Jackson examined the half dozen or so tears in her shirt and trousers. The skin beneath was broken in only a few places. Travers wielded the whip not to scar her, only to frighten her and cause pain. “These are nothing,” he replied. “I know they hurt a great deal but they won’t leave marks. Just let me treat them so they don’t become infected.”
“N-n-no. You don’t understand. I didn’t mean what he did recently. My b-back. You’ve seen those scars?” Jackson nodded. “Who do you think put them there?”
Before the doctor could utter a response he heard a sound in the companionway. Quickly he doused the lantern and took his jacket. “I will be back later with something for you,” he whispered. He peered out the door and left, locking it behind him and successfully avoiding a confrontation with the approaching guard.
When the door opened again, Alexis cringed at the sight of the towering figure in the doorway. The man said nothing as he lifted her less than gently and carried her out of the room.
“Gawd, you smell,” he said when he deposited her in the captain’s cabin.
She wanted to retort that he would smell the same after being locked in a room for three days, but she was too weak to do anything but nod abjectly.
“Bath’s ready for you,” he said, pointing to the copper tub on the far side of the room. “Captain sent word you are to join him soon. He said you’re to clean up and make yourself presentable. I put what you’re to wear on the bunk.”
Alexis glanced in the direction of the bunk. On it lay a simple cotton day dress. It had short puffed sleeves edged with lace and a rounded bodice. She stared at the sugary yellow confection and wondered who Travers had purchased if for.
“A sister, or cousin, I think,” the guard answered, reading her thought. “You can be sure it wasn’t for his mistress.” He thought that seemed to please Alexis. He took another look at her matted hair, dirty face, and the blood splattered at intervals on her trousers. “I’ll be back in two hours. You should be able to do something with yourself by then.”
Alexis found her voice. “May I have something to eat or drink?”
“Captain didn’t say anything about that.”

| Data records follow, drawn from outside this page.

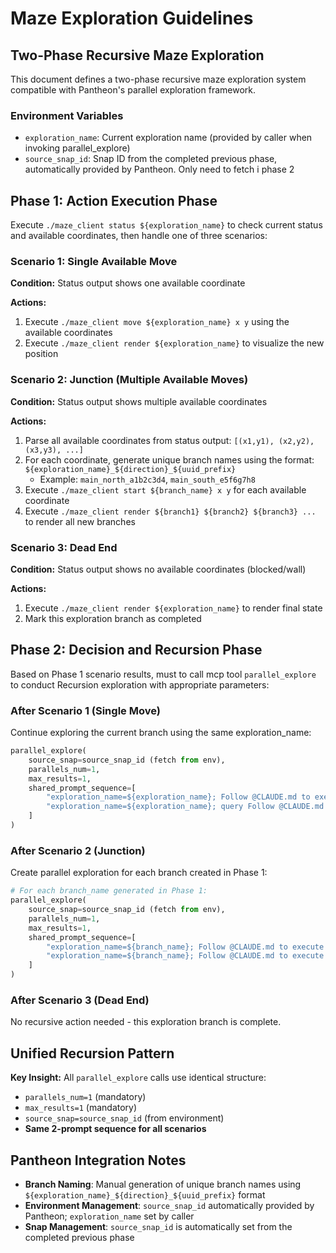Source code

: # Maze Exploration Guidelines

## Two-Phase Recursive Maze Exploration

This document defines a two-phase recursive maze exploration system compatible with Pantheon's parallel exploration framework.

### Environment Variables
- `exploration_name`: Current exploration name (provided by caller when invoking parallel_explore)
- `source_snap_id`: Snap ID from the completed previous phase, automatically provided by Pantheon. Only need to fetch i phase 2

## Phase 1: Action Execution Phase

Execute `./maze_client status ${exploration_name}` to check current status and available coordinates, then handle one of three scenarios:

### Scenario 1: Single Available Move
**Condition:** Status output shows one available coordinate

**Actions:**
1. Execute `./maze_client move ${exploration_name} x y` using the available coordinates
2. Execute `./maze_client render ${exploration_name}` to visualize the new position

### Scenario 2: Junction (Multiple Available Moves)
**Condition:** Status output shows multiple available coordinates

**Actions:**
1. Parse all available coordinates from status output: `[(x1,y1), (x2,y2), (x3,y3), ...]`
2. For each coordinate, generate unique branch names using the format: `${exploration_name}_${direction}_${uuid_prefix}`
   - Example: `main_north_a1b2c3d4`, `main_south_e5f6g7h8`
3. Execute `./maze_client start ${branch_name} x y` for each available coordinate
4. Execute `./maze_client render ${branch1} ${branch2} ${branch3} ...` to render all new branches

### Scenario 3: Dead End
**Condition:** Status output shows no available coordinates (blocked/wall)

**Actions:**
1. Execute `./maze_client render ${exploration_name}` to render final state
2. Mark this exploration branch as completed

## Phase 2: Decision and Recursion Phase

Based on Phase 1 scenario results, must to call mcp tool `parallel_explore` to conduct Recursion exploration with appropriate parameters:

### After Scenario 1 (Single Move)
Continue exploring the current branch using the same exploration_name:
```python
parallel_explore(
    source_snap=source_snap_id (fetch from env),
    parallels_num=1,
    max_results=1,
    shared_prompt_sequence=[
        "exploration_name=${exploration_name}; Follow @CLAUDE.md to execute phase 1, determine next scenario and execute corresponding actions",
        "exploration_name=${exploration_name}; query Follow @CLAUDE.md to execute phase 2, spawn correct recursive branches using parallel_explore mcp tool"
    ]
)
```

### After Scenario 2 (Junction)  
Create parallel exploration for each branch created in Phase 1:
```python
# For each branch_name generated in Phase 1:
parallel_explore(
    source_snap=source_snap_id (fetch from env),
    parallels_num=1,
    max_results=1,
    shared_prompt_sequence=[
        "exploration_name=${branch_name}; Follow @CLAUDE.md to execute phase 1, determine next scenario and execute corresponding actions",
        "exploration_name=${branch_name}; Follow @CLAUDE.md to execute phase 2, spawn correct recursive branches"
    ]
)
```

### After Scenario 3 (Dead End)
No recursive action needed - this exploration branch is complete.

## Unified Recursion Pattern

**Key Insight:** All `parallel_explore` calls use identical structure:
- `parallels_num=1` (mandatory)
- `max_results=1` (mandatory)
- `source_snap=source_snap_id` (from environment)
- **Same 2-prompt sequence for all scenarios**

## Pantheon Integration Notes
- **Branch Naming**: Manual generation of unique branch names using `${exploration_name}_${direction}_${uuid_prefix}` format
- **Environment Management**: `source_snap_id` automatically provided by Pantheon; `exploration_name` set by caller
- **Snap Management**: `source_snap_id` is automatically set from the completed previous phase
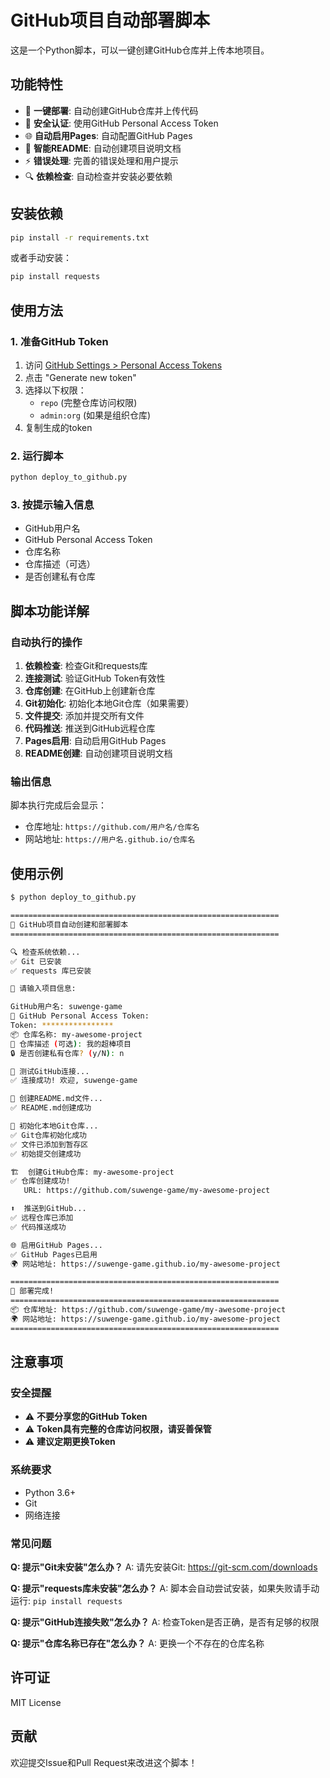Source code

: # GitHub项目自动部署脚本

这是一个Python脚本，可以一键创建GitHub仓库并上传本地项目。

## 功能特性

- 🚀 **一键部署**: 自动创建GitHub仓库并上传代码
- 🔐 **安全认证**: 使用GitHub Personal Access Token
- 🌐 **自动启用Pages**: 自动配置GitHub Pages
- 📝 **智能README**: 自动创建项目说明文档
- ⚡ **错误处理**: 完善的错误处理和用户提示
- 🔍 **依赖检查**: 自动检查并安装必要依赖

## 安装依赖

```bash
pip install -r requirements.txt
```

或者手动安装：

```bash
pip install requests
```

## 使用方法

### 1. 准备GitHub Token

1. 访问 [GitHub Settings > Personal Access Tokens](https://github.com/settings/tokens)
2. 点击 "Generate new token"
3. 选择以下权限：
   - `repo` (完整仓库访问权限)
   - `admin:org` (如果是组织仓库)
4. 复制生成的token

### 2. 运行脚本

```bash
python deploy_to_github.py
```

### 3. 按提示输入信息

- GitHub用户名
- GitHub Personal Access Token
- 仓库名称
- 仓库描述（可选）
- 是否创建私有仓库

## 脚本功能详解

### 自动执行的操作

1. **依赖检查**: 检查Git和requests库
2. **连接测试**: 验证GitHub Token有效性
3. **仓库创建**: 在GitHub上创建新仓库
4. **Git初始化**: 初始化本地Git仓库（如果需要）
5. **文件提交**: 添加并提交所有文件
6. **代码推送**: 推送到GitHub远程仓库
7. **Pages启用**: 自动启用GitHub Pages
8. **README创建**: 自动创建项目说明文档

### 输出信息

脚本执行完成后会显示：
- 仓库地址: `https://github.com/用户名/仓库名`
- 网站地址: `https://用户名.github.io/仓库名`

## 使用示例

```bash
$ python deploy_to_github.py

============================================================
🚀 GitHub项目自动创建和部署脚本
============================================================

🔍 检查系统依赖...
✅ Git 已安装
✅ requests 库已安装

📝 请输入项目信息:

GitHub用户名: suwenge-game
🔑 GitHub Personal Access Token:
Token: ****************
📦 仓库名称: my-awesome-project
📄 仓库描述 (可选): 我的超棒项目
🔒 是否创建私有仓库? (y/N): n

🔗 测试GitHub连接...
✅ 连接成功! 欢迎, suwenge-game

📝 创建README.md文件...
✅ README.md创建成功

📁 初始化本地Git仓库...
✅ Git仓库初始化成功
✅ 文件已添加到暂存区
✅ 初始提交创建成功

🏗️  创建GitHub仓库: my-awesome-project
✅ 仓库创建成功!
   URL: https://github.com/suwenge-game/my-awesome-project

⬆️  推送到GitHub...
✅ 远程仓库已添加
✅ 代码推送成功

🌐 启用GitHub Pages...
✅ GitHub Pages已启用
🌍 网站地址: https://suwenge-game.github.io/my-awesome-project

============================================================
🎉 部署完成!
============================================================
📦 仓库地址: https://github.com/suwenge-game/my-awesome-project
🌍 网站地址: https://suwenge-game.github.io/my-awesome-project
============================================================
```

## 注意事项

### 安全提醒

- ⚠️ **不要分享您的GitHub Token**
- ⚠️ **Token具有完整的仓库访问权限，请妥善保管**
- ⚠️ **建议定期更换Token**

### 系统要求

- Python 3.6+
- Git
- 网络连接

### 常见问题

**Q: 提示"Git未安装"怎么办？**
A: 请先安装Git: https://git-scm.com/downloads

**Q: 提示"requests库未安装"怎么办？**
A: 脚本会自动尝试安装，如果失败请手动运行: `pip install requests`

**Q: 提示"GitHub连接失败"怎么办？**
A: 检查Token是否正确，是否有足够的权限

**Q: 提示"仓库名称已存在"怎么办？**
A: 更换一个不存在的仓库名称

## 许可证

MIT License

## 贡献

欢迎提交Issue和Pull Request来改进这个脚本！
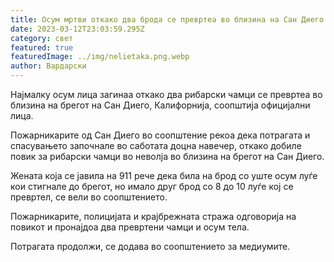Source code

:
```yaml
---
title: Осум мртви откако два брода се превртеа во близина на Сан Диего
date: 2023-03-12T23:03:59.295Z
category: свет
featured: true
featuredImage: ../img/nelietaka.png.webp
author: Вардарски
---
```


Најмалку осум лица загинаа откако два рибарски чамци се превртеа во близина на брегот на Сан Диего, Калифорнија, соопштија официјални лица.

Пожарникарите од Сан Диего во соопштение рекоа дека потрагата и спасувањето започнале во саботата доцна навечер, откако добиле повик за рибарски чамци во неволја во близина на брегот на Сан Диего.

Жената која се јавила на 911 рече дека била на брод со уште осум луѓе кои стигнале до брегот, но имало друг брод со 8 до 10 луѓе кој се превртел, се вели во соопштението.

Пожарникарите, полицијата и крајбрежната стража одговорија на повикот и пронајдоа два превртени чамци и осум тела.

Потрагата продолжи, се додава во соопштението за медиумите.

Alexis refused to plead. She eyed the bath water, hoping it was not brackish. “Where are you taking me?”
“To the captain.”
“I know. But where is he? Where are we?”
The man chuckled humorlessly. “That is the captain’s surprise.”
As Lafitte predicted the spiced ham was excellent, but Cloud, also true to his word, found eating it a tedious chore. He concentrated on the mechanical procedures of lifting the fork to his mouth, chewing, and swallowing. It was easier to concern himself with procedure than to be drawn into the conversation with the man seated across from him.
Cloud offered nothing to the topic when it centered on women but he listened with interest to the banter between Pierre and the captain of theFollansbee.It kept his mind off the impending negotiations.
“And while you were in New Orleans,” Pierre was asking “did you have an opportunity to attend a quadroon ball?”
“No. But I have heard a great deal of the beautiful women who can be purchased there. Is it a common practice?”
“Common in New Orleans.”
“And the women? They do not object to being sold?”
“On the contrary,” Pierre answered. “These women have it better than most. They will be purchased by men who desire them as a mistress and probably treated better than most wives. Their mothers supervise the bidding, and I assure you it is discreet.”
“The women are of mixed blood, then?”
“Quadroons or octoroons. Skin the color of café au lait a dusty gold,” Pierre said dreamily “They are indeed beautiful.”
“You would be interested in such a woman?” asked Travers. He hid his anxiousness. The young woman was getting ready to join him shortly and he wanted to make sure his instinct about the Lafittes were correct—that they would not turn down such a gift as he could offer them. He almost regretted hitting her, but that could easily be explained.
“Pierre already has a mistress,” Jean broke in. “What is the point, Captain? I would hardly expect you to produce such a woman.”